It has been a while since we’ve posted an update here, so I’d like to introduce you to the team’s current project. Hermes 2 is a rebuild of last year’s vehicle with dozens of improvements. Some of the most visible ones include the motor case-as-airframe design (saving several pounds of airframe), ablative leading edges on the fins, addition of a lower avionics bay, containing a data logger and several cameras, and a redesigned avionics bay, with 2 fewer bulkheads and no coupler. The motor will have about 75 kNs and uses an advanced ‘boost-sustain’ thrust curve with 5 BATES grains and 1 Finocyl grain. The propellant is a new formula, developed at MIT to burn longer and stabler at high pressures.
Hermes 2 retains the minimum diameter composite fin can of the first vehicle, and the pneumatic single-separation point dual deploy recovery scheme.
Hermes 2 will fly 2U worth of cubesat form factor payloads. We’re also creating opportunities for High Schoolers to fly Raspberry Pi based payloads on our rocket. We’re also investigating live video telemetry, and nose cone thermal data.

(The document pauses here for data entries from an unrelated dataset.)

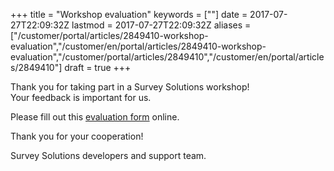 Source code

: ﻿+++
title = "Workshop evaluation"
keywords = [""]
date = 2017-07-27T22:09:32Z
lastmod = 2017-07-27T22:09:32Z
aliases = ["/customer/portal/articles/2849410-workshop-evaluation","/customer/en/portal/articles/2849410-workshop-evaluation","/customer/portal/articles/2849410","/customer/en/portal/articles/2849410"]
draft = true
+++

Thank you for taking part in a Survey Solutions workshop!  
Your feedback is important for us.  
  
Please fill out this [evaluation
form](https://tce.mysurvey.solutions/WebInterview/4/Start) online.  
  
Thank you for your cooperation!  
  
Survey Solutions developers and support team.
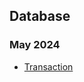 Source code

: ## Database

### May 2024
- [Transaction](https://github.com/toan207/Technology-Research-Diary/blob/main/Diary/Database/May2024/Transaction.md)
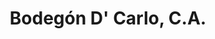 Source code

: ---
title: "Bodegón D' Carlo, C.A."
url: /ciudad-guayana-puerto-ordaz/bodegon-d-carlo-c-a/
shop: Spirituosen
--- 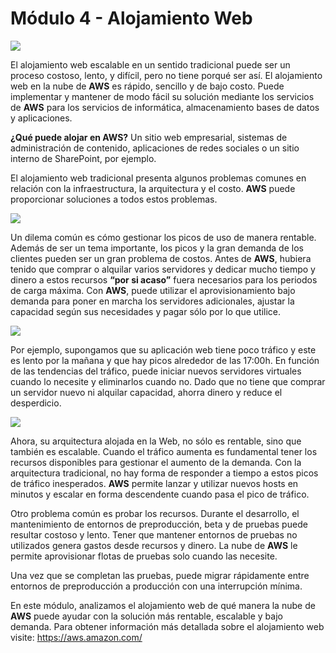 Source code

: # Módulo 4 - Alojamiento Web

![](https://i.imgur.com/awViBG9.png)

El alojamiento web escalable en un sentido tradicional puede ser un proceso costoso, lento, y difícil, pero no tiene porqué ser así. El alojamiento web en la nube de **AWS** es rápido, sencillo y de bajo costo. Puede implementar y mantener de modo fácil su solución mediante los servicios de **AWS** para los servicios de informática, almacenamiento bases de datos y aplicaciones.

**¿Qué puede alojar en AWS?** Un sitio web empresarial, sistemas de administración de contenido, aplicaciones de redes sociales o un sitio interno de SharePoint, por ejemplo.

El alojamiento web tradicional presenta algunos problemas comunes en relación con la infraestructura, la arquitectura y el costo. **AWS** puede proporcionar soluciones a todos estos problemas.

![](https://i.imgur.com/QVsld3B.png)

Un dilema común es cómo gestionar los picos de uso de manera rentable. Además de ser un tema importante, los picos y la gran demanda de los clientes pueden ser un gran problema de costos. Antes de **AWS**, hubiera tenido que comprar o alquilar varios servidores y dedicar mucho tiempo y dinero a estos recursos **“por si acaso”** fuera necesarios para los periodos de carga máxima. Con **AWS**, puede utilizar el aprovisionamiento bajo demanda para poner en marcha los servidores adicionales, ajustar la capacidad según sus necesidades y pagar sólo por lo que utilice.

![](https://i.imgur.com/0UVo2D9.png)

Por ejemplo, supongamos que su aplicación web tiene poco tráfico y este es lento por la mañana y que hay picos alrededor de las 17:00h. En función de las tendencias del tráfico, puede iniciar nuevos servidores virtuales cuando lo necesite y eliminarlos cuando no. Dado que no tiene que comprar un servidor nuevo ni alquilar capacidad, ahorra dinero y reduce el desperdicio.

![](https://i.imgur.com/YwoqC79.png)

Ahora, su arquitectura alojada en la Web, no sólo es rentable, sino que también es escalable. Cuando el tráfico aumenta es fundamental tener los recursos disponibles para gestionar el aumento de la demanda. Con la arquitectura tradicional, no hay forma de responder a tiempo a estos picos de tráfico inesperados. **AWS** permite lanzar y utilizar nuevos hosts en minutos y escalar en forma descendente cuando pasa el pico de tráfico.

Otro problema común es probar los recursos. Durante el desarrollo, el mantenimiento de entornos de preproducción, beta y de pruebas puede resultar costoso y lento. Tener que mantener entornos de pruebas no utilizados genera gastos desde recursos y dinero. La nube de **AWS** le permite aprovisionar flotas de pruebas solo cuando las necesite.

Una vez que se completan las pruebas, puede migrar rápidamente entre entornos de preproducción a producción con una interrupción mínima.

En este módulo, analizamos el alojamiento web  de qué manera la nube de **AWS** puede ayudar con la solución más rentable, escalable y bajo demanda. Para obtener información más detallada sobre el alojamiento web visite: https://aws.amazon.com/  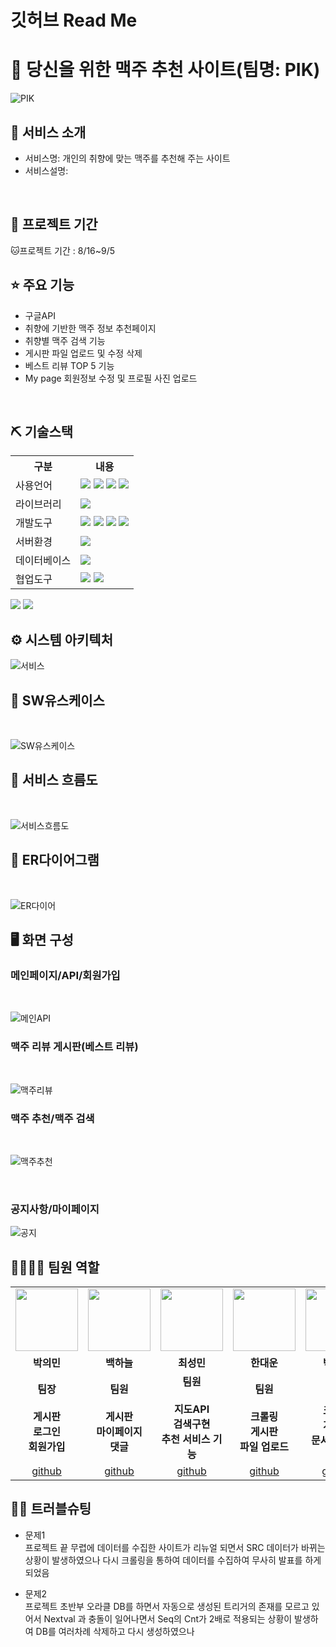 # 깃허브 Read Me

# 📎 당신을 위한 맥주 추천 사이트(팀명: PIK)

![PIK](https://user-images.githubusercontent.com/108060141/189044138-5bd704e1-13fd-4672-84bc-a80145d70357.png)

## 👀 서비스 소개

- 서비스명: 개인의 취향에 맞는 맥주를 추천해 주는 사이트
- 서비스설명:
<br>

## 📅 프로젝트 기간

🐱프로젝트 기간 : 8/16~9/5 
<br>

## ⭐ 주요 기능

- 구글API
- 취향에 기반한 맥주 정보 추천페이지
- 취향별 맥주 검색 기능
- 게시판 파일 업로드 및 수정 삭제
- 베스트 리뷰 TOP 5 기능
- My page 회원정보 수정 및 프로필 사진 업로드
<br>

## ⛏ 기술스택

<table>
<tr>
<th>구분</th>
<th>내용</th>
</tr>
<tr>
<td>사용언어</td>
<td>
<img src="https://img.shields.io/badge/Java-007396?style=for-the-badge&logo=java&logoColor=white"/>
<img src="https://img.shields.io/badge/HTML5-E34F26?style=for-the-badge&logo=HTML5&logoColor=white"/>
<img src="https://img.shields.io/badge/CSS3-1572B6?style=for-the-badge&logo=CSS3&logoColor=white"/>
<img src="https://img.shields.io/badge/JavaScript-F7DF1E?style=for-the-badge&logo=JavaScript&logoColor=white"/>
</td>
</tr>
<tr>
<td>라이브러리</td>
<td>
<img src="https://img.shields.io/badge/BootStrap-7952B3?style=for-the-badge&logo=BootStrap&logoColor=white"/>
</td>
</tr>
<tr>
<td>개발도구</td>
<td>
<img src="https://img.shields.io/badge/Eclipse-2C2255?style=for-the-badge&logo=Eclipse&logoColor=white"/>
<img src="https://img.shields.io/badge/VSCode-007ACC?style=for-the-badge&logo=VisualStudioCode&logoColor=white"/>
<img src="https://img.shields.io/badge/Anaconda-44A833?style=for-the-badge&logo=Anaconda&logoColor=white"/>
<img src="https://img.shields.io/badge/Jupyter-F37626?style=for-the-badge&logo=Jupyter&logoColor=white"/>
</td>
</tr>
<tr>
<td>서버환경</td>
<td>
<img src="https://img.shields.io/badge/Apache Tomcat8.5-D22128?style=for-the-badge&logo=Apache Tomcat&logoColor=white"/>
</td>
</tr>
<tr>
<td>데이터베이스</td>
<td>
<img src="https://img.shields.io/badge/Oracle 11g-F80000?style=for-the-badge&logo=Oracle&logoColor=white"/>
</td>
</tr>
<tr>
<td>협업도구</td>
<td>
<img src="https://img.shields.io/badge/Git-F05032?style=for-the-badge&logo=Git&logoColor=white"/>
<img src="https://img.shields.io/badge/GitHub-181717?style=for-the-badge&logo=GitHub&logoColor=white"/>
</td>
</tr>
</table>

<img src="[https://img.shields.io/badge/Anaconda-44A833?style=for-the-badge&logo=Anaconda&logoColor=white](https://img.shields.io/badge/Anaconda-44A833?style=for-the-badge&logo=Anaconda&logoColor=white)"/>
<img src="[https://img.shields.io/badge/Jupyter-F37626?style=for-the-badge&logo=Jupyter&logoColor=white](https://img.shields.io/badge/Jupyter-F37626?style=for-the-badge&logo=Jupyter&logoColor=white)"/>

<br>

## ⚙ 시스템 아키텍처
![서비스](https://user-images.githubusercontent.com/108060141/189050251-8d059199-f26f-491d-a509-dda125406ff7.png)

## 📌 SW유스케이스

<br>

![SW유스케이스](https://user-images.githubusercontent.com/108060141/189050230-83a05f80-5b65-46b4-8ec1-be8e14d3bf6c.png)

## 📌 서비스 흐름도

<br>

![서비스흐름도](https://user-images.githubusercontent.com/108060141/189050256-26642275-5436-4eef-a75b-9503b26c0139.png)


## 📌 ER다이어그램

<br>

![ER다이어](https://user-images.githubusercontent.com/108060141/189050217-7c812191-f670-43c7-b641-132ca46347b8.png)

## 🖥 화면 구성

### 메인페이지/API/회원가입

<br>

![메인API](https://user-images.githubusercontent.com/108060141/189050247-ca1024dc-c0ce-4548-8d48-84faea44c3d3.png)

### 맥주 리뷰 게시판(베스트 리뷰)

<br>

![맥주리뷰](https://user-images.githubusercontent.com/108060141/189050240-7cc17932-b32d-4e6b-9758-b7e3608b0637.png)

### 맥주 추천/맥주 검색

<br>

![맥주추천](https://user-images.githubusercontent.com/108060141/189050245-cf509b88-feeb-43f3-9821-e49c604c971b.png)

<br>

### 공지사항/마이페이지

![공지](https://user-images.githubusercontent.com/108060141/189050236-3606c248-d427-42fd-9815-5817b09564a6.png)

## 👨‍👩‍👦‍👦 팀원 역할

<table>
<tr>
<td align="center"><img src="https://user-images.githubusercontent.com/108060141/189051723-60d04faa-1812-4bba-8187-dbccb49da370.png" width="100" height="100"/></td>
<td align="center"><img src="https://user-images.githubusercontent.com/108060141/189051723-60d04faa-1812-4bba-8187-dbccb49da370.png" width="100" height="100"/></td>
<td align="center"><img src="https://user-images.githubusercontent.com/108060141/189051723-60d04faa-1812-4bba-8187-dbccb49da370.png" width="100" height="100"/></td>
<td align="center"><img src="https://user-images.githubusercontent.com/108060141/189051723-60d04faa-1812-4bba-8187-dbccb49da370.png" width="100" height="100"/></td>
<td align="center"><img src="https://user-images.githubusercontent.com/108060141/189051723-60d04faa-1812-4bba-8187-dbccb49da370.png" width="100" height="100"/></td>
</tr>
<tr>
<td align="center"><strong>박의민</strong></td>
<td align="center"><strong>백하늘</strong></td>
<td align="center"><strong>최성민</strong></td>
<td align="center"><strong>한대운</strong></td>
<td align="center"><strong>박래호</strong></td>
</tr>
<tr>
<td align="center"><b>팀장<br><br>게시판<br>로그인<br>회원가입</b></td>
<td align="center"><b>팀원<br><br>게시판<br>마이페이지<br>댓글</b></td>
<td align="center"><b>팀원<br><br>지도API<br>검색구현<br>추천 서비스 기능</b></td>
<td align="center"><b>팀원<br><br>크롤링<br>게시판<br>파일 업로드</b></td>
<td align="center"><b><b>팀원<br><br>크롤링<br>게시판<br>문서 작성 및 PPT</b></td>
</tr>

<tr>

<td align="center"><a href="[https://github.com/자신의username작성해주세요](https://github.com/%EC%9E%90%EC%8B%A0%EC%9D%98username%EC%9E%91%EC%84%B1%ED%95%B4%EC%A3%BC%EC%84%B8%EC%9A%94)" target='_blank'>github</a></td>
<td align="center"><a href="[https://github.com/자신의username작성해주세요](https://github.com/%EC%9E%90%EC%8B%A0%EC%9D%98username%EC%9E%91%EC%84%B1%ED%95%B4%EC%A3%BC%EC%84%B8%EC%9A%94)" target='_blank'>github</a></td>
<td align="center"><a href="[https://github.com/자신의username작성해주세요](https://github.com/%EC%9E%90%EC%8B%A0%EC%9D%98username%EC%9E%91%EC%84%B1%ED%95%B4%EC%A3%BC%EC%84%B8%EC%9A%94)" target='_blank'>github</a></td>
<td align="center"><a href="[https://github.com/자신의username작성해주세요](https://github.com/%EC%9E%90%EC%8B%A0%EC%9D%98username%EC%9E%91%EC%84%B1%ED%95%B4%EC%A3%BC%EC%84%B8%EC%9A%94)" target='_blank'>github</a></td>
<td align="center"><a href="https://github.com/Chochoooo" target='_blank'>github</a></td>

</tr>
</table>

## 🤾‍♂️ 트러블슈팅

- 문제1<br>
프로젝트 끝 무렵에 데이터를 수집한 사이트가 리뉴얼 되면서 SRC 데이터가 바뀌는 상황이 발생하였으나 다시 크롤링을 통하여 데이터를 수집하여 무사히 발표를 하게 되었음

    

- 문제2<br>
프로젝트 초반부 오라클 DB를 하면서 자동으로 생성된 트리거의 존재를 모르고 있어서 Nextval 과 충돌이 일어나면서 Seq의 Cnt가 2배로 적용되는 상황이 발생하여 DB를 여러차례 삭제하고 다시 생성하였으나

Hermes 2 is scheduled to fly at the end of March at Spaceport America, pending a successful static fire of the propulsion system in January. As always, our research and development for this project is posted on our wiki, under the Project Hermes heading. We ultimately hope that this vehicle will be the first stage of our first rocket capable of exceeding the Karman Line, lofting an undesigned second stage sometime in 2020 or later.